* Activity: Output every record precisely.

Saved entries
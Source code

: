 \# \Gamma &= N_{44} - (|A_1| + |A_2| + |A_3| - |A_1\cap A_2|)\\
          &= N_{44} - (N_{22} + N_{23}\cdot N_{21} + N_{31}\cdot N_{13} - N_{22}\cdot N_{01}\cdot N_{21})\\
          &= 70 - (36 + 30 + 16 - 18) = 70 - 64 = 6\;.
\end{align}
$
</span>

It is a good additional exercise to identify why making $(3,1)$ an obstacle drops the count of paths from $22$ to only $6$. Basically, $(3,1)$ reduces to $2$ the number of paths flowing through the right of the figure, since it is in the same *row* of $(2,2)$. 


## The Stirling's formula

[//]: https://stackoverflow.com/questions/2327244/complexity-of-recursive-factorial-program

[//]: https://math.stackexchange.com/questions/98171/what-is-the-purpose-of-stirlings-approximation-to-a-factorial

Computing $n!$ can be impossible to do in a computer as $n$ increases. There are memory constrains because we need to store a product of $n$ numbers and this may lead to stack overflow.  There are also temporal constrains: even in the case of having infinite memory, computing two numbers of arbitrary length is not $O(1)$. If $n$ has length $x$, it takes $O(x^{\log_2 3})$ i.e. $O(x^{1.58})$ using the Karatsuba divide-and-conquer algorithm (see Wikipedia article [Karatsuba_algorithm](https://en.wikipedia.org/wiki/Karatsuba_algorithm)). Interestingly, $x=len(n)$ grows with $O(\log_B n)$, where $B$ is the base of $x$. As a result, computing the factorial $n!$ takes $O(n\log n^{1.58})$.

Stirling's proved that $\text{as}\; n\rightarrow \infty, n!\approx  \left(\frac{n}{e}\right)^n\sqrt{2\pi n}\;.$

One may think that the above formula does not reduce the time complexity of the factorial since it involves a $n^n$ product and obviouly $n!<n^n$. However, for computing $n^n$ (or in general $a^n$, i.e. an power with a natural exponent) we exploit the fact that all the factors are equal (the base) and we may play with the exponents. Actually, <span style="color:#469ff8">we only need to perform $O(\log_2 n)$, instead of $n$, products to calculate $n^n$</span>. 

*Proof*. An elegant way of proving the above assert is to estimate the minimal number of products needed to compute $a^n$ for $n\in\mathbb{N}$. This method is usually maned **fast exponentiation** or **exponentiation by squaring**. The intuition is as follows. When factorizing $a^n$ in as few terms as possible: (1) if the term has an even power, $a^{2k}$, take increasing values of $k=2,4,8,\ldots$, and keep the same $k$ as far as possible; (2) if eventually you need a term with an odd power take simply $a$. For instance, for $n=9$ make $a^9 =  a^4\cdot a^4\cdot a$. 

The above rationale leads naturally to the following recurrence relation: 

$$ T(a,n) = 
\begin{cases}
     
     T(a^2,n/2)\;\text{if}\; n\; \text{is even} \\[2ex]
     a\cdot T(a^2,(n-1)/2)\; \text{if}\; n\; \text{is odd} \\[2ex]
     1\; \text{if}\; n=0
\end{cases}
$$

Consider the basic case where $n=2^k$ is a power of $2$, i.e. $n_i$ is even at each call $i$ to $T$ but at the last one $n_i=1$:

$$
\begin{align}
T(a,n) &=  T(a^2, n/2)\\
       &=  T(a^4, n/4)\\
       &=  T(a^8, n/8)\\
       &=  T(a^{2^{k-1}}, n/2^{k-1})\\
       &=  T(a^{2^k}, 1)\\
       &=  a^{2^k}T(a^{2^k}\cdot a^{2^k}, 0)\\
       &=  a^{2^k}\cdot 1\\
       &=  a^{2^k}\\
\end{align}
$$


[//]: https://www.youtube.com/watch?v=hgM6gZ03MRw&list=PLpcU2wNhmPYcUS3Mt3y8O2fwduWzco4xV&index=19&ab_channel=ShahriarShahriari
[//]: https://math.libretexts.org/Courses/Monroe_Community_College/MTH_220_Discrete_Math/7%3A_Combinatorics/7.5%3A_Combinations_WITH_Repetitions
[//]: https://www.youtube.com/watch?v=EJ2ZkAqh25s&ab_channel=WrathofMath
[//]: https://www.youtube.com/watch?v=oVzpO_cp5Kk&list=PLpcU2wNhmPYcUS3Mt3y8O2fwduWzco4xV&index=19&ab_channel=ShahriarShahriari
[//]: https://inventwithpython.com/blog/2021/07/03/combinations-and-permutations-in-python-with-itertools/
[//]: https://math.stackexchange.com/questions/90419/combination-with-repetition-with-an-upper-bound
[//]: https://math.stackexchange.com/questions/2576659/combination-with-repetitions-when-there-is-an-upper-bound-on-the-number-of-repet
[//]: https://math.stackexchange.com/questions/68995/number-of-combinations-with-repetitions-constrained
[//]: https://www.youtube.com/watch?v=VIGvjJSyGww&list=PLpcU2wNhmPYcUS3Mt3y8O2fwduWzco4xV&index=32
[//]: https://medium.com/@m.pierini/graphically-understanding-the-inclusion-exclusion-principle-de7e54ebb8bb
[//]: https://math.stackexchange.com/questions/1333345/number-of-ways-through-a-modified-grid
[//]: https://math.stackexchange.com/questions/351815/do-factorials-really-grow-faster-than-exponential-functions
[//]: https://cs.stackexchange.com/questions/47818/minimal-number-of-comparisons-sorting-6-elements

* Written response:
Source code

: \# \Gamma &= N_{44} - (|A_1| + |A_2| + |A_3| - |A_1\cap A_2|)\\
          &= N_{44} - (N_{22} + N_{23}\cdot N_{21} + N_{31}\cdot N_{13} - N_{22}\cdot N_{01}\cdot N_{21})\\
          &= 70 - (36 + 30 + 16 - 18) = 70 - 64 = 6\;.
\end{align}
$
</span>

It is a good additional exercise to identify why making $(3,1)$ an obstacle drops the count of paths from $22$ to only $6$. Basically, $(3,1)$ reduces to $2$ the number of paths flowing through the right of the figure, since it is in the same *row* of $(2,2)$. 


## The Stirling's formula

[//]: https://stackoverflow.com/questions/2327244/complexity-of-recursive-factorial-program

[//]: https://math.stackexchange.com/questions/98171/what-is-the-purpose-of-stirlings-approximation-to-a-factorial

Computing $n!$ can be impossible to do in a computer as $n$ increases. There are memory constrains because we need to store a product of $n$ numbers and this may lead to stack overflow.  There are also temporal constrains: even in the case of having infinite memory, computing two numbers of arbitrary length is not $O(1)$. If $n$ has length $x$, it takes $O(x^{\log_2 3})$ i.e. $O(x^{1.58})$ using the Karatsuba divide-and-conquer algorithm (see Wikipedia article [Karatsuba_algorithm](https://en.wikipedia.org/wiki/Karatsuba_algorithm)). Interestingly, $x=len(n)$ grows with $O(\log_B n)$, where $B$ is the base of $x$. As a result, computing the factorial $n!$ takes $O(n\log n^{1.58})$.

Stirling's proved that $\text{as}\; n\rightarrow \infty, n!\approx  \left(\frac{n}{e}\right)^n\sqrt{2\pi n}\;.$

One may think that the above formula does not reduce the time complexity of the factorial since it involves a $n^n$ product and obviouly $n!<n^n$. However, for computing $n^n$ (or in general $a^n$, i.e. an power with a natural exponent) we exploit the fact that all the factors are equal (the base) and we may play with the exponents. Actually, <span style="color:#469ff8">we only need to perform $O(\log_2 n)$, instead of $n$, products to calculate $n^n$</span>. 

*Proof*. An elegant way of proving the above assert is to estimate the minimal number of products needed to compute $a^n$ for $n\in\mathbb{N}$. This method is usually maned **fast exponentiation** or **exponentiation by squaring**. The intuition is as follows. When factorizing $a^n$ in as few terms as possible: (1) if the term has an even power, $a^{2k}$, take increasing values of $k=2,4,8,\ldots$, and keep the same $k$ as far as possible; (2) if eventually you need a term with an odd power take simply $a$. For instance, for $n=9$ make $a^9 =  a^4\cdot a^4\cdot a$. 

The above rationale leads naturally to the following recurrence relation: 

$$ T(a,n) = 
\begin{cases}
     
     T(a^2,n/2)\;\text{if}\; n\; \text{is even} \\[2ex]
     a\cdot T(a^2,(n-1)/2)\; \text{if}\; n\; \text{is odd} \\[2ex]
     1\; \text{if}\; n=0
\end{cases}
$$

Consider the basic case where $n=2^k$ is a power of $2$, i.e. $n_i$ is even at each call $i$ to $T$ but at the last one $n_i=1$:

$$
\begin{align}
T(a,n) &=  T(a^2, n/2)\\
       &=  T(a^4, n/4)\\
       &=  T(a^8, n/8)\\
       &=  T(a^{2^{k-1}}, n/2^{k-1})\\
       &=  T(a^{2^k}, 1)\\
       &=  a^{2^k}T(a^{2^k}\cdot a^{2^k}, 0)\\
       &=  a^{2^k}\cdot 1\\
       &=  a^{2^k}\\
\end{align}
$$


[//]: https://www.youtube.com/watch?v=hgM6gZ03MRw&list=PLpcU2wNhmPYcUS3Mt3y8O2fwduWzco4xV&index=19&ab_channel=ShahriarShahriari
[//]: https://math.libretexts.org/Courses/Monroe_Community_College/MTH_220_Discrete_Math/7%3A_Combinatorics/7.5%3A_Combinations_WITH_Repetitions
[//]: https://www.youtube.com/watch?v=EJ2ZkAqh25s&ab_channel=WrathofMath
[//]: https://www.youtube.com/watch?v=oVzpO_cp5Kk&list=PLpcU2wNhmPYcUS3Mt3y8O2fwduWzco4xV&index=19&ab_channel=ShahriarShahriari
[//]: https://inventwithpython.com/blog/2021/07/03/combinations-and-permutations-in-python-with-itertools/
[//]: https://math.stackexchange.com/questions/90419/combination-with-repetition-with-an-upper-bound
[//]: https://math.stackexchange.com/questions/2576659/combination-with-repetitions-when-there-is-an-upper-bound-on-the-number-of-repet
[//]: https://math.stackexchange.com/questions/68995/number-of-combinations-with-repetitions-constrained
[//]: https://www.youtube.com/watch?v=VIGvjJSyGww&list=PLpcU2wNhmPYcUS3Mt3y8O2fwduWzco4xV&index=32
[//]: https://medium.com/@m.pierini/graphically-understanding-the-inclusion-exclusion-principle-de7e54ebb8bb
[//]: https://math.stackexchange.com/questions/1333345/number-of-ways-through-a-modified-grid
[//]: https://math.stackexchange.com/questions/351815/do-factorials-really-grow-faster-than-exponential-functions
[//]: https://cs.stackexchange.com/questions/47818/minimal-number-of-comparisons-sorting-6-elements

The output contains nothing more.